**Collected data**
============================================================
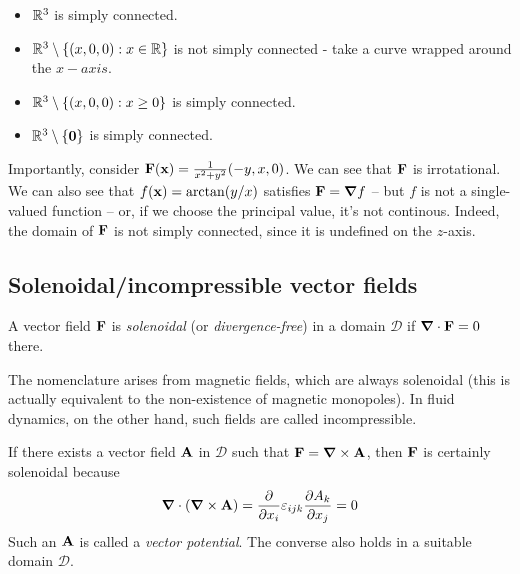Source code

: \documentclass{../../template/note}
\begin{document}
    \begin{example*}
        \begin{itemize}
            \item \(\RR^3\) is simply connected.
            \item \(\RR^3 \setminus \{(x, 0, 0): x \in \RR\}\) is not simply connected - take a curve wrapped around the \(x-axis\).
            \item \(\RR^3 \setminus \{(x, 0, 0): x \geq 0\}\) is simply connected.
            \item \(\RR^3 \setminus \{\V 0\}\) is simply connected.
        \end{itemize}
        Importantly, consider \(\V F(\V x) = \frac{1}{x^2+y^2}(-y, x, 0)\). We can see that \(\V F\) is irrotational. We can also see that \(f(\V x) = \arctan(y/x)\) satisfies \(\V F = \grad f\) -- but \(f\) is not a single-valued function -- or, if we choose the principal value, it's not continous. Indeed, the domain of \(\V F\) is not simply connected, since it is undefined on the \(z\)-axis.
    \end{example*}

    
    \subsection{Solenoidal/incompressible vector fields}

    \begin{definition*}
        A vector field \(\V F\) is \emph{solenoidal} (or \emph{divergence-free}) in a domain \(\mathscr D\) if \(\div \V F = 0\) there.
    \end{definition*}
    
    \begin{remark*}
        The nomenclature arises from magnetic fields, which are always solenoidal (this is actually equivalent to the non-existence of magnetic monopoles). In fluid dynamics, on the other hand, such fields are called incompressible.
    \end{remark*}
    
    If there exists a vector field \(\V A\) in \(\mathscr D\) such that \(\V F = \curl \V A\), then \(\V F\) is certainly solenoidal because
    \begin{align*}
        \div(\curl \V A) = \pd{}{x_i} \lv{ijk} \pd{A_k}{x_j} = 0
    \end{align*}
    Such an \(\V A\) is called a \emph{vector potential}. The converse also holds in a suitable domain \(\mathscr D\). 
    
\end{document}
============================================================
**REQUIRED ACTION**
A verbatim copy of the data, with all pictures omitted, is the required output.

**YOUR SOLUTION**
Source code

: \documentclass{../../template/note}
\begin{document}
    \begin{example*}
        \begin{itemize}
            \item \(\RR^3\) is simply connected.
            \item \(\RR^3 \setminus \{(x, 0, 0): x \in \RR\}\) is not simply connected - take a curve wrapped around the \(x-axis\).
            \item \(\RR^3 \setminus \{(x, 0, 0): x \geq 0\}\) is simply connected.
            \item \(\RR^3 \setminus \{\V 0\}\) is simply connected.
        \end{itemize}
        Importantly, consider \(\V F(\V x) = \frac{1}{x^2+y^2}(-y, x, 0)\). We can see that \(\V F\) is irrotational. We can also see that \(f(\V x) = \arctan(y/x)\) satisfies \(\V F = \grad f\) -- but \(f\) is not a single-valued function -- or, if we choose the principal value, it's not continous. Indeed, the domain of \(\V F\) is not simply connected, since it is undefined on the \(z\)-axis.
    \end{example*}

    
    \subsection{Solenoidal/incompressible vector fields}

    \begin{definition*}
        A vector field \(\V F\) is \emph{solenoidal} (or \emph{divergence-free}) in a domain \(\mathscr D\) if \(\div \V F = 0\) there.
    \end{definition*}
    
    \begin{remark*}
        The nomenclature arises from magnetic fields, which are always solenoidal (this is actually equivalent to the non-existence of magnetic monopoles). In fluid dynamics, on the other hand, such fields are called incompressible.
    \end{remark*}
    
    If there exists a vector field \(\V A\) in \(\mathscr D\) such that \(\V F = \curl \V A\), then \(\V F\) is certainly solenoidal because
    \begin{align*}
        \div(\curl \V A) = \pd{}{x_i} \lv{ijk} \pd{A_k}{x_j} = 0
    \end{align*}
    Such an \(\V A\) is called a \emph{vector potential}. The converse also holds in a suitable domain \(\mathscr D\). 
    
\end{document}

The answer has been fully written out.